Theresa Dreyer: It really remains the risk adjustment that's the key challenge because now the losses are not hypothetical. They'll be under two-sided risk, and so those losses would be real. Given that and given the tight margins that they're facing, that's a very urgent problem and is one that is causing at least some academic practices that participated in OCM to bow out of EOM. Other elements of the model I think are a little bit more nuanced. For example, CMS really wants to start collecting information about patient demographics and health related social needs in order to use that data to address health equity as an element of quality in the larger model. The AAMC is strongly in support of that as a goal, and we recognize that data collection is the first step in making that possible; however, it just presents operational challenges to make sure that you as the practice are in fact collecting that data, that you get those workflows down, that you figure out how to implement it in a way that doesn't contribute to burnout. This would be an example of just a new program requirement under EOM that is grounded in good reasoning but might be difficult to operationalize.
What are the future opportunities for oncology value-based care models?
Theresa Dreyer: I think that to the extent that clinical data is available, it could really revolutionize these models. To the extent that you can pair clinical and claims data, you can more accurately assess whether the appropriate treatment regimen is being pursued for each patient, and that will appropriately link your financial outcomes under the model to the patient and the risk of the patients that you're seeing. It does, however, represent a large burden to the providers to be reporting all of that data, and so there's two ways that I think all payers should be thinking about this. First, if they want to use clinical data, which in oncology particularly makes sense in a way that it might not be necessary to the same extent for something like joint replacement, but in oncology, cancer stage is essential, the treatment history of the patient is essential, as well as molecular mutations and biomarkers.

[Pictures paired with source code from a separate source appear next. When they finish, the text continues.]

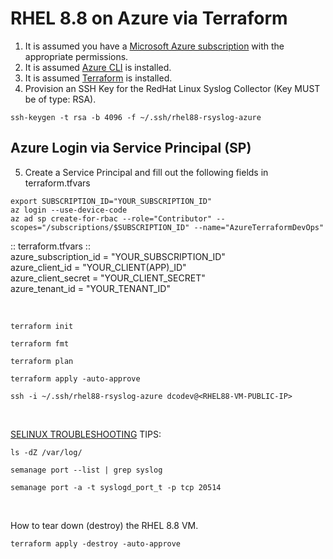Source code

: # RHEL 8.8 on Azure via Terraform
1. It is assumed you have a [Microsoft Azure subscription](https://www.googleadservices.com/pagead/aclk?sa=L&ai=DChcSEwiWpuXG-9uBAxVESEcBHWBwAZgYABAAGgJxdQ&gclid=Cj0KCQjwmvSoBhDOARIsAK6aV7hY_R0AQtooe0G7jUgnei74fZDEHxmBdrAMRCpF4RFBRFYcsXf5aogaAt4nEALw_wcB&ohost=www.google.com&cid=CAESV-D2oYum1fYGjjaGhxnHvnWoX1f789QATR7Gd3anE2ra-eclgk2vrm1eDZV4r_rb7-XEuscGUmEwPEnXsol7EgAkHmKTUvc8DbTAThZRwpYo4TJ5GNNn8g&sig=AOD64_3_96UyILGUIi6Yt96ibtWYcBwmIg&q&adurl&ved=2ahUKEwjxwdzG-9uBAxUNjIkEHW1dCZUQ0Qx6BAgJEAE) with the appropriate permissions.
2. It is assumed [Azure CLI](https://learn.microsoft.com/en-us/cli/azure/install-azure-cli-linux?pivots=dnf) is installed. <br />
3. It is assumed [Terraform](https://developer.hashicorp.com/terraform/tutorials/aws-get-started/install-cli) is installed. <br />
4. Provision an SSH Key for the RedHat Linux Syslog Collector (Key MUST be of type: RSA).
```console
ssh-keygen -t rsa -b 4096 -f ~/.ssh/rhel88-rsyslog-azure
```

## Azure Login via Service Principal (SP)
5. Create a Service Principal and fill out the following fields in terraform.tfvars <br />

```console
export SUBSCRIPTION_ID="YOUR_SUBSCRIPTION_ID"
az login --use-device-code
az ad sp create-for-rbac --role="Contributor" --scopes="/subscriptions/$SUBSCRIPTION_ID" --name="AzureTerraformDevOps"
```

:: terraform.tfvars :: <br />
azure_subscription_id = "YOUR_SUBSCRIPTION_ID" <br />
azure_client_id       = "YOUR_CLIENT(APP)_ID" <br />
azure_client_secret   = "YOUR_CLIENT_SECRET" <br />
azure_tenant_id       = "YOUR_TENANT_ID" <br />

<br />

```console
terraform init
```

```console
terraform fmt
```

```console
terraform plan
```

```console
terraform apply -auto-approve
```

```console
ssh -i ~/.ssh/rhel88-rsyslog-azure dcodev@<RHEL88-VM-PUBLIC-IP>
```
<br />

[SELINUX TROUBLESHOOTING](https://www.syslog-ng.com/community/b/blog/posts/using-syslog-ng-with-selinux-in-enforcing-mode) TIPS:
```console
ls -dZ /var/log/
```

```console
semanage port --list | grep syslog
```

```console
semanage port -a -t syslogd_port_t -p tcp 20514
```

<br />

How to tear down (destroy) the RHEL 8.8 VM.  <br />
```console
terraform apply -destroy -auto-approve
```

Cancer registries already collect a great deal of this data, so one approach that payers could consider is to partner with the registries in order to obtain the data from them and eliminate the duplicative reporting requirements. To the extent that that's feasible, great. If it's not feasible, another way to approach it would be to collect the minimum viable number of clinical data elements from the practices that are being used in the risk adjustment. If clinical data is not available, there are also tweaks you can make to the model design to better align someone's performance under the model with the care they're actually delivering. One way would be to narrow the model to be specific to a given cancer. Say to yourself, "Okay, we can't boil the ocean here, so we're really going to narrow the number of elements that are under consideration." That could be in the number of cancers. It could also be in the type of cost you could consider. For example, if you carved out drugs and made this about ED visits and hospitalizations and avoidable use in that space, I think you'd get much stronger buy-in from many organizations.
Another way that you could think about it is to use treatment regimen as a proxy for clinical risk, and you could group treatment regimens into different categories like chemo alone, chemo and radiation, et cetera, and then use that as a risk adjustment element from claims data to try to tighten up some of the financial methodology and better match it to patient risk. Last but not least, another model that is being explored by the private sector right now is aligning care with clinical pathways. Instead of making it specifically cost based, make it pathway based and look for a certain degree of affinity with published pathways, say 80% alignment or something along those lines, so that you could look at the appropriateness of care rather than making the primary metric of interest cost.